BEGIN RECORDS

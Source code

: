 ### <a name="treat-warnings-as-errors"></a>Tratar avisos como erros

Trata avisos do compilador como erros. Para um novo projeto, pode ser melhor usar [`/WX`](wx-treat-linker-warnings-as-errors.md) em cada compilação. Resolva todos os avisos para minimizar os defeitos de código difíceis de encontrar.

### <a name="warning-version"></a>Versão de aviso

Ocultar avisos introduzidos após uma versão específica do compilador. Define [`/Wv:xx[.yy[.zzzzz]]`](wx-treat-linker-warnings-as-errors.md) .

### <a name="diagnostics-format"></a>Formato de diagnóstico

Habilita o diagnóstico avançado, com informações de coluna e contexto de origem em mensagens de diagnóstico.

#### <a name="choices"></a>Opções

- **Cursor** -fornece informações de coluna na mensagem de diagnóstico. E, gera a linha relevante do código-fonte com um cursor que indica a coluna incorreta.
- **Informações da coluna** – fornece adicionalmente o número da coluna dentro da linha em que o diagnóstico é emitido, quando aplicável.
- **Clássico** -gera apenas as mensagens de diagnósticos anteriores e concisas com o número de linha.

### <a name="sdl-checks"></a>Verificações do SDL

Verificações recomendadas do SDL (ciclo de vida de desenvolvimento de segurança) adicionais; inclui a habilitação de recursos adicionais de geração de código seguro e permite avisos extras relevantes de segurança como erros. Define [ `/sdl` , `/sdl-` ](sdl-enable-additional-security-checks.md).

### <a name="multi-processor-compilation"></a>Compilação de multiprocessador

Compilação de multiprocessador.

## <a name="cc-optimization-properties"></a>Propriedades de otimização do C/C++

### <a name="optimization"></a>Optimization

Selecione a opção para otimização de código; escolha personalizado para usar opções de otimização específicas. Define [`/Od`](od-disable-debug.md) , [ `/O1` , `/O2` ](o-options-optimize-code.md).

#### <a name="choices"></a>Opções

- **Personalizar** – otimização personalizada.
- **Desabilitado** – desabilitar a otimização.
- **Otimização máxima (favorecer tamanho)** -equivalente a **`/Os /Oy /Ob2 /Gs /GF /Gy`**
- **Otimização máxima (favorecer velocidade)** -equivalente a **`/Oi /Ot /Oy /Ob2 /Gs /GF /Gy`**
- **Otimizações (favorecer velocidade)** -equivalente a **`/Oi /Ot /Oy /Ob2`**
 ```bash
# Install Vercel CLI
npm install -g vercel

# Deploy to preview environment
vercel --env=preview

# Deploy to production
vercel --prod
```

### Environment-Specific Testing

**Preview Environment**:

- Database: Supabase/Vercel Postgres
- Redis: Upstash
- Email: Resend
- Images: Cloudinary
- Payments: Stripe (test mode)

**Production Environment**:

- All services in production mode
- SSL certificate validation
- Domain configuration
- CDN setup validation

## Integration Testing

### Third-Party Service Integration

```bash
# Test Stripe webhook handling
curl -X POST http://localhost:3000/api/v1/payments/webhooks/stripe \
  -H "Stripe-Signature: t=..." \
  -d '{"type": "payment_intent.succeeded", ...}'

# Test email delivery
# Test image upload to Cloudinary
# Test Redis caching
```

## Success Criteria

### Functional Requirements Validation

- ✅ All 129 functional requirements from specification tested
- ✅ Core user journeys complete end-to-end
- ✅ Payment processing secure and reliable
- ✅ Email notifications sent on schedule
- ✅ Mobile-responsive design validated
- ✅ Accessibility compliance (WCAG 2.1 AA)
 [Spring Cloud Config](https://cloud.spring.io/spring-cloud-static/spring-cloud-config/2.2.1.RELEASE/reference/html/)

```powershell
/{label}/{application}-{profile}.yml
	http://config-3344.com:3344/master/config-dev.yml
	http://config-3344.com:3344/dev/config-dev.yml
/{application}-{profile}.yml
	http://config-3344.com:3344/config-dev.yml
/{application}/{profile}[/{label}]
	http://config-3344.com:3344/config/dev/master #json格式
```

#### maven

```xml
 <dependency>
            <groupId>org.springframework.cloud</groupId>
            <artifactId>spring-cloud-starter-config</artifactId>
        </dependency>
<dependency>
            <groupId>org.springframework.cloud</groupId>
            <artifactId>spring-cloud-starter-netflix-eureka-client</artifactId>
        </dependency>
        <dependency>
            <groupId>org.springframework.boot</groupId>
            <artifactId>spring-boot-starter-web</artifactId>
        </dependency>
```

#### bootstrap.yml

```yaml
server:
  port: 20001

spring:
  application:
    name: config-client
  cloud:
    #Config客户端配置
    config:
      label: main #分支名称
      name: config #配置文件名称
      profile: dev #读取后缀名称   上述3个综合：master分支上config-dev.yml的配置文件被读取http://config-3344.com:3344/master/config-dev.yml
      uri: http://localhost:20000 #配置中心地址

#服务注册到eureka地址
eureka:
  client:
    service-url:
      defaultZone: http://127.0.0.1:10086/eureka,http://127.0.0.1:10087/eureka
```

END RECORDS

INSTRUCTIONS FOR THE TASK:
Reproduce exactly the line containing "- ✅ Payment processing secure and reliable" and every line after it through the end of the records above, and nothing else.

ANSWER SECTION:
- ✅ Payment processing secure and reliable
- ✅ Email notifications sent on schedule
- ✅ Mobile-responsive design validated
- ✅ Accessibility compliance (WCAG 2.1 AA)
 [Spring Cloud Config](https://cloud.spring.io/spring-cloud-static/spring-cloud-config/2.2.1.RELEASE/reference/html/)

```powershell
/{label}/{application}-{profile}.yml
	http://config-3344.com:3344/master/config-dev.yml
	http://config-3344.com:3344/dev/config-dev.yml
/{application}-{profile}.yml
	http://config-3344.com:3344/config-dev.yml
/{application}/{profile}[/{label}]
	http://config-3344.com:3344/config/dev/master #json格式
```

#### maven

```xml
 <dependency>
            <groupId>org.springframework.cloud</groupId>
            <artifactId>spring-cloud-starter-config</artifactId>
        </dependency>
<dependency>
            <groupId>org.springframework.cloud</groupId>
            <artifactId>spring-cloud-starter-netflix-eureka-client</artifactId>
        </dependency>
        <dependency>
            <groupId>org.springframework.boot</groupId>
            <artifactId>spring-boot-starter-web</artifactId>
        </dependency>
```

#### bootstrap.yml

```yaml
server:
  port: 20001

spring:
  application:
    name: config-client
  cloud:
    #Config客户端配置
    config:
      label: main #分支名称
      name: config #配置文件名称
      profile: dev #读取后缀名称   上述3个综合：master分支上config-dev.yml的配置文件被读取http://config-3344.com:3344/master/config-dev.yml
      uri: http://localhost:20000 #配置中心地址

#服务注册到eureka地址
eureka:
  client:
    service-url:
      defaultZone: http://127.0.0.1:10086/eureka,http://127.0.0.1:10087/eureka
```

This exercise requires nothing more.